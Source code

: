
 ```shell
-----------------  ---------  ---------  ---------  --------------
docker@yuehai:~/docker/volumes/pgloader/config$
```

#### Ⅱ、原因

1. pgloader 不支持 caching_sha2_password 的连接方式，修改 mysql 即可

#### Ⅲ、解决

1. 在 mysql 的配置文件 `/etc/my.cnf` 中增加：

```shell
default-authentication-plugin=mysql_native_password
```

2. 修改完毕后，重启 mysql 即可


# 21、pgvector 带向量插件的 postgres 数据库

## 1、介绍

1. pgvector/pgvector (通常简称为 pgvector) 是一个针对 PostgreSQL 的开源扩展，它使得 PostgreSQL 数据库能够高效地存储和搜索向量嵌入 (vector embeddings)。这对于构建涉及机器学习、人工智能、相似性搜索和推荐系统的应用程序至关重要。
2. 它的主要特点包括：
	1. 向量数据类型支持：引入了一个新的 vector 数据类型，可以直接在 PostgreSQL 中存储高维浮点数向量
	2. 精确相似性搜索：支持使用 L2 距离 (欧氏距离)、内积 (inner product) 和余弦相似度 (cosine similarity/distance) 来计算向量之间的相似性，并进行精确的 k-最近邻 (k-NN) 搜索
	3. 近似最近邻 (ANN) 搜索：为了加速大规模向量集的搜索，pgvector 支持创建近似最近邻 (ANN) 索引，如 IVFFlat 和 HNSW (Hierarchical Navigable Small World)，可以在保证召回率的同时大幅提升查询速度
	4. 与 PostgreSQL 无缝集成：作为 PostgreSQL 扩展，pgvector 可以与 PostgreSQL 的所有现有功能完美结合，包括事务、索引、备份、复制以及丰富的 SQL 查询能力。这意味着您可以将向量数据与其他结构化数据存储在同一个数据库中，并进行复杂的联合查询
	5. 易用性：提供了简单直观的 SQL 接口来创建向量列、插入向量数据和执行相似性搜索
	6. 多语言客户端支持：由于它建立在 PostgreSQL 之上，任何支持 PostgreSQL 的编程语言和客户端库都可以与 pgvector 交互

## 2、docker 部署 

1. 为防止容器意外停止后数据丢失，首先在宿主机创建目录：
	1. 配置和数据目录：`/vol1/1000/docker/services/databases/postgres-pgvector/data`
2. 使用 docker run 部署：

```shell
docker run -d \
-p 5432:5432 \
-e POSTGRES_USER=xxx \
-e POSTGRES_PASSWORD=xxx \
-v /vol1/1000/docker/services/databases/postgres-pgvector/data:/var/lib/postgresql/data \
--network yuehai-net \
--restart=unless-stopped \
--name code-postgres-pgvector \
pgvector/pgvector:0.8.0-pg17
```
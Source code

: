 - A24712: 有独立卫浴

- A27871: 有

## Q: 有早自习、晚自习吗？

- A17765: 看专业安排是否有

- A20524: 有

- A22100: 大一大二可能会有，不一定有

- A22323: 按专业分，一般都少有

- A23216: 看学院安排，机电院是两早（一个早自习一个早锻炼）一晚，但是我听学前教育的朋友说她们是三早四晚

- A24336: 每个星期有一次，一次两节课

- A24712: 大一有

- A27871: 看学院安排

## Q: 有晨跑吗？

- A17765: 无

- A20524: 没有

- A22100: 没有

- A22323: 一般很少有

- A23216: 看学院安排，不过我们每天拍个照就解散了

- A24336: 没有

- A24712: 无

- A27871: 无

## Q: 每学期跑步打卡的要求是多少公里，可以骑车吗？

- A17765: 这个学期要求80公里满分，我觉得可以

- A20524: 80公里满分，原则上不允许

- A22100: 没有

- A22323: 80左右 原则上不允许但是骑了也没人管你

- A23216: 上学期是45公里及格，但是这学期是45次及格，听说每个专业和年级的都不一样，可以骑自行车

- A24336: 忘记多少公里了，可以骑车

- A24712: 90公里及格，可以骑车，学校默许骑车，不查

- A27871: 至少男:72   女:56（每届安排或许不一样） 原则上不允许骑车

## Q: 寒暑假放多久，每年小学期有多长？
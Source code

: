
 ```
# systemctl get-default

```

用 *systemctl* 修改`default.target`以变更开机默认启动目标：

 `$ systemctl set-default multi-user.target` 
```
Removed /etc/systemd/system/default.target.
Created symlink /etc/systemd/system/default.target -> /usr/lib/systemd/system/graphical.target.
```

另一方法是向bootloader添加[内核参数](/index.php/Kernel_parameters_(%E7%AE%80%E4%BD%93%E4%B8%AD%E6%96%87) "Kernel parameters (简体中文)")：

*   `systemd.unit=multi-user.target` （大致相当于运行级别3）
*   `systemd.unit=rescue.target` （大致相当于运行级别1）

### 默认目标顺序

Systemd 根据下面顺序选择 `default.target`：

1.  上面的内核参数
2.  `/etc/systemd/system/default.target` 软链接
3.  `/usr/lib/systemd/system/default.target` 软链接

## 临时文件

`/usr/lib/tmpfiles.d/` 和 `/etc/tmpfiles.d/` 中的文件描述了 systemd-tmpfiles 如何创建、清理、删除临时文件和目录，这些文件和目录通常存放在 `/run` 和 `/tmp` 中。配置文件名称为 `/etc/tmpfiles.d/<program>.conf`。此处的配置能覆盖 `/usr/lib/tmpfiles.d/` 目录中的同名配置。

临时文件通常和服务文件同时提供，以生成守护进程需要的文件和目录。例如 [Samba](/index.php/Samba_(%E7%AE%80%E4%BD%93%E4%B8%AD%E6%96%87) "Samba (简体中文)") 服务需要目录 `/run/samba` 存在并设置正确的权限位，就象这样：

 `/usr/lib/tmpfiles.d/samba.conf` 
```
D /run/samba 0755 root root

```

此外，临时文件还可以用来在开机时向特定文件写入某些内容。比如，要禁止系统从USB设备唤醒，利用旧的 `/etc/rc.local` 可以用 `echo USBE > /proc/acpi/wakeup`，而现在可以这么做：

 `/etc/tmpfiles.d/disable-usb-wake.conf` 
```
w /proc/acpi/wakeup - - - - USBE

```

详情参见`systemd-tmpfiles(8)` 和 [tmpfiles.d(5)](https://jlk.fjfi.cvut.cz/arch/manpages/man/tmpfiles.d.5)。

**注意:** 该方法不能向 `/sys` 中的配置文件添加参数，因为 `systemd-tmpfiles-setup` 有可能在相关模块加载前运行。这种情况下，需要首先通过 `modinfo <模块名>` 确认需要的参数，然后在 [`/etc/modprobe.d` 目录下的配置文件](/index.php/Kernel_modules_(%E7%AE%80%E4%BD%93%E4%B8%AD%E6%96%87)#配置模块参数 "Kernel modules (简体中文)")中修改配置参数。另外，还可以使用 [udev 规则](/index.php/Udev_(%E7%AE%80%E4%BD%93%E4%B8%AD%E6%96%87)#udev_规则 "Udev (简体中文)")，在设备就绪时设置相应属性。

+---+

• _Exercise prompt_
Please report every line of the records above that contains the word "docker".

• _Solution to this problem_
docker@yuehai:~/docker/volumes/pgloader/config$
## 2、docker 部署 
	1. 配置和数据目录：`/vol1/1000/docker/services/databases/postgres-pgvector/data`
2. 使用 docker run 部署：
docker run -d \
-v /vol1/1000/docker/services/databases/postgres-pgvector/data:/var/lib/postgresql/data \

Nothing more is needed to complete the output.